● Problem details
In the entries that follow, the first line to write out is the one containing "Expose the container", and the last is the one containing "run --rm --name". Reproduce that stretch exactly, with nothing before or after it.

● Data extracts
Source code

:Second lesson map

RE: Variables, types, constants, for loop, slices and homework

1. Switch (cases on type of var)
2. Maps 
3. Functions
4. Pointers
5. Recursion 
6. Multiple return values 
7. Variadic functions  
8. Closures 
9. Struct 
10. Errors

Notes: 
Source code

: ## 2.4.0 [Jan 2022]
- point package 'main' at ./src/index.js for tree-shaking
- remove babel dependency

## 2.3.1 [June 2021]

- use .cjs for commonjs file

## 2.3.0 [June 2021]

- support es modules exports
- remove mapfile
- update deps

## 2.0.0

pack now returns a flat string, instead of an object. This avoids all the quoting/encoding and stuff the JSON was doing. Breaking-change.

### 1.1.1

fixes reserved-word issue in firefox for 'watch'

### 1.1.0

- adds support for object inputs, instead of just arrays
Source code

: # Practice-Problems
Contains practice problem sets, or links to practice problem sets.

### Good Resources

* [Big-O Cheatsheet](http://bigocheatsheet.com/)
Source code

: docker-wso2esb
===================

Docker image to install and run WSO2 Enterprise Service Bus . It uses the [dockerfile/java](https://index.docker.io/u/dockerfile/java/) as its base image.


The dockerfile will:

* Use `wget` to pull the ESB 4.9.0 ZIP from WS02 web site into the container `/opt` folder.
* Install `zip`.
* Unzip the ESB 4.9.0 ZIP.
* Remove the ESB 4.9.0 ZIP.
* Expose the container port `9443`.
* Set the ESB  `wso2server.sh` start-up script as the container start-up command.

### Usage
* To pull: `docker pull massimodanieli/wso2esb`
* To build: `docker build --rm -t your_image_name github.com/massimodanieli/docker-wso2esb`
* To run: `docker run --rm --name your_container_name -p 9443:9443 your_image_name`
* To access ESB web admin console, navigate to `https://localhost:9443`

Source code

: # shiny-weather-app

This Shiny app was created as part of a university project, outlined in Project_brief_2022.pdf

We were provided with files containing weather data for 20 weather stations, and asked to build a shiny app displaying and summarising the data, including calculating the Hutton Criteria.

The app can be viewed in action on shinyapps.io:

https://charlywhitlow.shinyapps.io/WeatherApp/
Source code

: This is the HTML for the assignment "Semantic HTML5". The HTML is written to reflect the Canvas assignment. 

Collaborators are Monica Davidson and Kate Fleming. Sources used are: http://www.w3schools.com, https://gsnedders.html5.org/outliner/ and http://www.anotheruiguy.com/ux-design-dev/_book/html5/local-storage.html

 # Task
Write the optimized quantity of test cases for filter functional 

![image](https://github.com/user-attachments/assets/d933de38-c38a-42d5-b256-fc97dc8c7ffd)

● Reply
* Expose the container port `9443`.
* Set the ESB  `wso2server.sh` start-up script as the container start-up command.

### Usage
* To pull: `docker pull massimodanieli/wso2esb`
* To build: `docker build --rm -t your_image_name github.com/massimodanieli/docker-wso2esb`
* To run: `docker run --rm --name your_container_name -p 9443:9443 your_image_name`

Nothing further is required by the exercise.